Orbital characteristics
- Epoch 4 September 2017 (JD 2458000.5)
- Uncertainty parameter 0
- Observation arc: 95.48 yr (34,873 days)
- Aphelion: 3.1016 AU
- Perihelion: 2.9337 AU
- Semi-major axis: 3.0177 AU
- Eccentricity: 0.0278
- Orbital period (sidereal): 5.24 yr (1,915 days)
- Mean anomaly: 324.45°
- Mean motion: 0° 11^{m} 16.8^{s} / day
- Inclination: 8.7917°
- Longitude of ascending node: 235.63°
- Argument of perihelion: 291.33°

Physical characteristics
- Dimensions: 30.395±0.243 km 31.25±3.0 km 32.858±0.315 km 35.88±0.50 km 36.08±0.58 km
- Synodic rotation period: 28.3±0.2 h
- Geometric albedo: 0.098±0.004 0.098±0.010 0.1182±0.0108 0.1299±0.029
- Spectral type: Tholen = CGTP: B–V = 0.760 U–B = 0.330
- Absolute magnitude (H): 10.36

= 1199 Geldonia =

Main-belt asteroid

1199 Geldonia (provisional designation ') is an Eoan asteroid from the outer regions of the asteroid belt, approximately 32 kilometers in diameter. It was discovered on 14 September 1931, by Belgian astronomer Eugène Delporte at the Royal Observatory of Belgium in Uccle. The asteroid was named after the Belgian town of Jodoigne.

== Orbit and classification ==
Geldonia is a member the Eos family (606), the largest asteroid family of the outer main belt consisting of nearly 10,000 asteroids. It orbits the Sun at a distance of 2.9–3.1 AU once every 5 years and 3 months (1,915 days). Its orbit has an eccentricity of 0.03 and an inclination of 9° with respect to the ecliptic.

The body's observation arc begins with its first identification as at Heidelberg Observatory in October 1921, almost 10 years prior to its official discovery observation at Uccle.
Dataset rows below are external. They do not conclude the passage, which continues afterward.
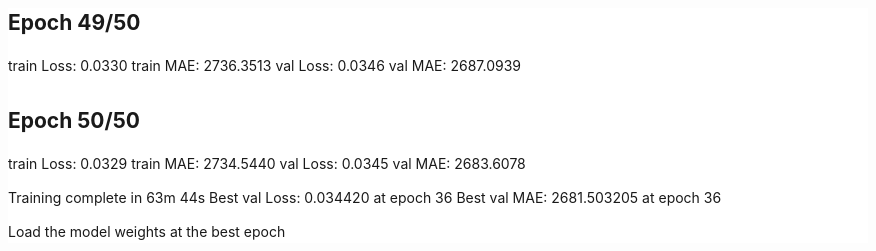 Epoch 49/50
----------
train Loss: 0.0330
train MAE: 2736.3513
val Loss: 0.0346
val MAE: 2687.0939

Epoch 50/50
----------
train Loss: 0.0329
train MAE: 2734.5440
val Loss: 0.0345
val MAE: 2683.6078

Training complete in 63m 44s
Best val Loss: 0.034420 at epoch 36
Best val MAE: 2681.503205 at epoch 36

Load the model weights at the best epoch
== Physical characteristics ==
In the Tholen classification, Geldonia has an ambiguous spectral type, closest to a carbonaceous C-type asteroid with some similarities to the G-, T- and the primitive P-type asteroids, and was flagged as a nosy spectrum (CGTP:). The overall spectral type for members of the Eoan family on the other hand is that of a K-type.

=== Rotation period ===
In November 2010, a rotational lightcurve of Geldonia was obtained from photometric observations by Italian astronomer Silvano Casulli. Lightcurve analysis gave a longer-than-average rotation period of 28.3 hours with a brightness amplitude of 0.11 magnitude (U=2-). While not being a slow rotator, which have periods longer than 100 hours, Geldonias spin rate is still longer than that of most minor planets, which typically rotate between 2 and 20 hours once around their axis.

=== Diameter and albedo ===
According to the surveys carried out by the Japanese Akari satellite and the NEOWISE mission of NASA's Wide-field Infrared Survey Explorer, Geldonia measures between 30.395 and 36.08 kilometers in diameter and its surface has an albedo between 0.098 and 0.1182.

The Collaborative Asteroid Lightcurve Link adopts the results obtained by Infrared Astronomical Satellite, that is, an albedo of 0.1299 and a diameter of 31.25 kilometers based on an absolute magnitude of 10.36.

== Naming ==
This minor planet was named after the Belgian town of Jodoigne, also known by its Latin name of Geldenaken (hence the asteroid's name of "Geldonia"). It is the native town of the discoverer Eugène Delporte. The official naming citation was mentioned in The Names of the Minor Planets by Paul Herget in 1955 (H 111).